- _Exercise brief_: Repeat the entries below exactly and in full.

- _Dataset records_:
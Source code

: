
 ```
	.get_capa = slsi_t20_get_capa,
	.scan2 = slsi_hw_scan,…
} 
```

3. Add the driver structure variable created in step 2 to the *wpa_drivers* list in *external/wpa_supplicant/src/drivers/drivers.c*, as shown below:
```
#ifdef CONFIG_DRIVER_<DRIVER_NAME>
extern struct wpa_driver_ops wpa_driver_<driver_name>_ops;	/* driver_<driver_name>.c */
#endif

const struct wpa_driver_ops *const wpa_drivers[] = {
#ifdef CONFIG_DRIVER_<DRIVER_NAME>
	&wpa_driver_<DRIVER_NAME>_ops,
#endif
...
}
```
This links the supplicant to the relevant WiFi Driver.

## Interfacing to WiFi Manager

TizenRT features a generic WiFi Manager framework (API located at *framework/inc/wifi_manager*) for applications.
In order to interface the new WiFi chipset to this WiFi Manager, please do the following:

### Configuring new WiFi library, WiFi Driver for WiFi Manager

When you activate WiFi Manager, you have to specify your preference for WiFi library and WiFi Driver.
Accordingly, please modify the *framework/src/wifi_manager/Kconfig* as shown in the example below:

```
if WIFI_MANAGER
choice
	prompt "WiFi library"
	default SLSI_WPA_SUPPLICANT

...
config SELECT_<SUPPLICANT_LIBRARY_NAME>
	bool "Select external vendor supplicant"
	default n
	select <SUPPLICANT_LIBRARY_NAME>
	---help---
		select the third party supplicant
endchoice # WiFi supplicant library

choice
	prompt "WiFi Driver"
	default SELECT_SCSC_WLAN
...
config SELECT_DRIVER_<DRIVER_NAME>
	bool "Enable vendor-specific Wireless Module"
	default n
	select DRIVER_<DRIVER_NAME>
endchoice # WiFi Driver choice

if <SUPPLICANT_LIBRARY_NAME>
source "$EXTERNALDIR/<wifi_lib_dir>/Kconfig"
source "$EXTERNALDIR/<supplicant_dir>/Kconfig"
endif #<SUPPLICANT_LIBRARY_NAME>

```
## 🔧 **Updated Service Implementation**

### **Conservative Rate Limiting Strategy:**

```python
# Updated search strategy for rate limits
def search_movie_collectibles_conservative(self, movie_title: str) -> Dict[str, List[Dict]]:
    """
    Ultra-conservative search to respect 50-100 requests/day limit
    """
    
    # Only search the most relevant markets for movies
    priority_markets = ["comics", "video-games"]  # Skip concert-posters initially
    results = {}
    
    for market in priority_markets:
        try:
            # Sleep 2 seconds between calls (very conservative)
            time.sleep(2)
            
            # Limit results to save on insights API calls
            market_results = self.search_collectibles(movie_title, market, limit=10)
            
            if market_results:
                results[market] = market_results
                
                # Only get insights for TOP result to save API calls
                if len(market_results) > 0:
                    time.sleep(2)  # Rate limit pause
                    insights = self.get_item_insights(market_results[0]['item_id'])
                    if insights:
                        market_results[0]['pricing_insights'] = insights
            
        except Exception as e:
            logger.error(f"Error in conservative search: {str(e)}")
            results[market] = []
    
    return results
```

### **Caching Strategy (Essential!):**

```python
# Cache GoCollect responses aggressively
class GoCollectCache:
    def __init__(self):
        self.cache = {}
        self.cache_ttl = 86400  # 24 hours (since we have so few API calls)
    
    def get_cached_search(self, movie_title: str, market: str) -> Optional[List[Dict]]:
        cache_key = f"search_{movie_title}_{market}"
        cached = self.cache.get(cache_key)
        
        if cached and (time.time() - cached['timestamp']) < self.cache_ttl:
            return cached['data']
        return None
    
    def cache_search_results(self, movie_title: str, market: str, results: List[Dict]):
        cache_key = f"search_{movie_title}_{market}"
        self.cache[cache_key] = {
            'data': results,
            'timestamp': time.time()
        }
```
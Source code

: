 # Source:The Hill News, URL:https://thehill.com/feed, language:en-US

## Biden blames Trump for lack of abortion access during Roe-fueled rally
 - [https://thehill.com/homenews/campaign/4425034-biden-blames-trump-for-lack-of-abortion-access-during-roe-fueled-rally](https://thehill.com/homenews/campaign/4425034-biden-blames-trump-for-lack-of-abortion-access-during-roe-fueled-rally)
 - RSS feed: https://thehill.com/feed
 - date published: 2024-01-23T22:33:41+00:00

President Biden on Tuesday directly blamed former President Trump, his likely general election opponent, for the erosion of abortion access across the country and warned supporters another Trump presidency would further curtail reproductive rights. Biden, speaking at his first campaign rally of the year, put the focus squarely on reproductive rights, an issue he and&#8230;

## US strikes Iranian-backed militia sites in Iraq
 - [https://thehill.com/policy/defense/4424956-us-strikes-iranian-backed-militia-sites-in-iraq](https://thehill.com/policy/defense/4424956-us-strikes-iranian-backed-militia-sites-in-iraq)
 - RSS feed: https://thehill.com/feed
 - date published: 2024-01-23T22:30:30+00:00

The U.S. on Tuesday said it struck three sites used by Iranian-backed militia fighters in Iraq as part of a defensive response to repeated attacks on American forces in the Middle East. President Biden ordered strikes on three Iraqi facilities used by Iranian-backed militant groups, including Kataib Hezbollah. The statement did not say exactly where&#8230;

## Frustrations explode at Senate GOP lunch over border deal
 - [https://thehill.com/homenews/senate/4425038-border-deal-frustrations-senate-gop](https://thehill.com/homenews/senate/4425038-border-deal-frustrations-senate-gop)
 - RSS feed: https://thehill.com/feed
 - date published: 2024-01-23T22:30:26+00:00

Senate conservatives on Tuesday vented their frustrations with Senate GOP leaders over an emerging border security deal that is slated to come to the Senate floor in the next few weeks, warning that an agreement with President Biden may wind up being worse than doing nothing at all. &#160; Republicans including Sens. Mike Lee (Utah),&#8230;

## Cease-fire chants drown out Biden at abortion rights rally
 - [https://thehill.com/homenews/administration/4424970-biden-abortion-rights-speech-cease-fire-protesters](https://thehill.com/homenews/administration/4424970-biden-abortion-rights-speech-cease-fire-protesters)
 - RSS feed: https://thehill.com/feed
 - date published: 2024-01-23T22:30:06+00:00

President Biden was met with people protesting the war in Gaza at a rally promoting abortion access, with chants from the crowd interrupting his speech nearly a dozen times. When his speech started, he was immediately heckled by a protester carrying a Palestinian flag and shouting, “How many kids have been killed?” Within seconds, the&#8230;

- _Reply_:
Source code

:
 ```
	.get_capa = slsi_t20_get_capa,
	.scan2 = slsi_hw_scan,…
} 
```

3. Add the driver structure variable created in step 2 to the *wpa_drivers* list in *external/wpa_supplicant/src/drivers/drivers.c*, as shown below:
```
#ifdef CONFIG_DRIVER_<DRIVER_NAME>
extern struct wpa_driver_ops wpa_driver_<driver_name>_ops;	/* driver_<driver_name>.c */
#endif

const struct wpa_driver_ops *const wpa_drivers[] = {
#ifdef CONFIG_DRIVER_<DRIVER_NAME>
	&wpa_driver_<DRIVER_NAME>_ops,
#endif
...
}
```
This links the supplicant to the relevant WiFi Driver.

## Interfacing to WiFi Manager

TizenRT features a generic WiFi Manager framework (API located at *framework/inc/wifi_manager*) for applications.
In order to interface the new WiFi chipset to this WiFi Manager, please do the following:

### Configuring new WiFi library, WiFi Driver for WiFi Manager

When you activate WiFi Manager, you have to specify your preference for WiFi library and WiFi Driver.
Accordingly, please modify the *framework/src/wifi_manager/Kconfig* as shown in the example below:

```
if WIFI_MANAGER
choice
	prompt "WiFi library"
	default SLSI_WPA_SUPPLICANT

...
config SELECT_<SUPPLICANT_LIBRARY_NAME>
	bool "Select external vendor supplicant"
	default n
	select <SUPPLICANT_LIBRARY_NAME>
	---help---
		select the third party supplicant
endchoice # WiFi supplicant library

choice
	prompt "WiFi Driver"
	default SELECT_SCSC_WLAN
...
config SELECT_DRIVER_<DRIVER_NAME>
	bool "Enable vendor-specific Wireless Module"
	default n
	select DRIVER_<DRIVER_NAME>
endchoice # WiFi Driver choice

if <SUPPLICANT_LIBRARY_NAME>
source "$EXTERNALDIR/<wifi_lib_dir>/Kconfig"
source "$EXTERNALDIR/<supplicant_dir>/Kconfig"
endif #<SUPPLICANT_LIBRARY_NAME>

```
## 🔧 **Updated Service Implementation**

### **Conservative Rate Limiting Strategy:**

```python
# Updated search strategy for rate limits
def search_movie_collectibles_conservative(self, movie_title: str) -> Dict[str, List[Dict]]:
    """
    Ultra-conservative search to respect 50-100 requests/day limit
    """
    
    # Only search the most relevant markets for movies
    priority_markets = ["comics", "video-games"]  # Skip concert-posters initially
    results = {}
    
    for market in priority_markets:
        try:
            # Sleep 2 seconds between calls (very conservative)
            time.sleep(2)
            
            # Limit results to save on insights API calls
            market_results = self.search_collectibles(movie_title, market, limit=10)
            
            if market_results:
                results[market] = market_results
                
                # Only get insights for TOP result to save API calls
                if len(market_results) > 0:
                    time.sleep(2)  # Rate limit pause
                    insights = self.get_item_insights(market_results[0]['item_id'])
                    if insights:
                        market_results[0]['pricing_insights'] = insights
            
        except Exception as e:
            logger.error(f"Error in conservative search: {str(e)}")
            results[market] = []
    
    return results
```

### **Caching Strategy (Essential!):**

```python
# Cache GoCollect responses aggressively
class GoCollectCache:
    def __init__(self):
        self.cache = {}
        self.cache_ttl = 86400  # 24 hours (since we have so few API calls)
    
    def get_cached_search(self, movie_title: str, market: str) -> Optional[List[Dict]]:
        cache_key = f"search_{movie_title}_{market}"
        cached = self.cache.get(cache_key)
        
        if cached and (time.time() - cached['timestamp']) < self.cache_ttl:
            return cached['data']
        return None
    
    def cache_search_results(self, movie_title: str, market: str, results: List[Dict]):
        cache_key = f"search_{movie_title}_{market}"
        self.cache[cache_key] = {
            'data': results,
            'timestamp': time.time()
        }
```
Source code

: # Source:The Hill News, URL:https://thehill.com/feed, language:en-US

## Biden blames Trump for lack of abortion access during Roe-fueled rally
 - [https://thehill.com/homenews/campaign/4425034-biden-blames-trump-for-lack-of-abortion-access-during-roe-fueled-rally](https://thehill.com/homenews/campaign/4425034-biden-blames-trump-for-lack-of-abortion-access-during-roe-fueled-rally)
 - RSS feed: https://thehill.com/feed
 - date published: 2024-01-23T22:33:41+00:00

President Biden on Tuesday directly blamed former President Trump, his likely general election opponent, for the erosion of abortion access across the country and warned supporters another Trump presidency would further curtail reproductive rights. Biden, speaking at his first campaign rally of the year, put the focus squarely on reproductive rights, an issue he and&#8230;

## US strikes Iranian-backed militia sites in Iraq
 - [https://thehill.com/policy/defense/4424956-us-strikes-iranian-backed-militia-sites-in-iraq](https://thehill.com/policy/defense/4424956-us-strikes-iranian-backed-militia-sites-in-iraq)
 - RSS feed: https://thehill.com/feed
 - date published: 2024-01-23T22:30:30+00:00

The U.S. on Tuesday said it struck three sites used by Iranian-backed militia fighters in Iraq as part of a defensive response to repeated attacks on American forces in the Middle East. President Biden ordered strikes on three Iraqi facilities used by Iranian-backed militant groups, including Kataib Hezbollah. The statement did not say exactly where&#8230;

## Frustrations explode at Senate GOP lunch over border deal
 - [https://thehill.com/homenews/senate/4425038-border-deal-frustrations-senate-gop](https://thehill.com/homenews/senate/4425038-border-deal-frustrations-senate-gop)
 - RSS feed: https://thehill.com/feed
 - date published: 2024-01-23T22:30:26+00:00

Senate conservatives on Tuesday vented their frustrations with Senate GOP leaders over an emerging border security deal that is slated to come to the Senate floor in the next few weeks, warning that an agreement with President Biden may wind up being worse than doing nothing at all. &#160; Republicans including Sens. Mike Lee (Utah),&#8230;

## Cease-fire chants drown out Biden at abortion rights rally
 - [https://thehill.com/homenews/administration/4424970-biden-abortion-rights-speech-cease-fire-protesters](https://thehill.com/homenews/administration/4424970-biden-abortion-rights-speech-cease-fire-protesters)
 - RSS feed: https://thehill.com/feed
 - date published: 2024-01-23T22:30:06+00:00

President Biden was met with people protesting the war in Gaza at a rally promoting abortion access, with chants from the crowd interrupting his speech nearly a dozen times. When his speech started, he was immediately heckled by a protester carrying a Palestinian flag and shouting, “How many kids have been killed?” Within seconds, the&#8230;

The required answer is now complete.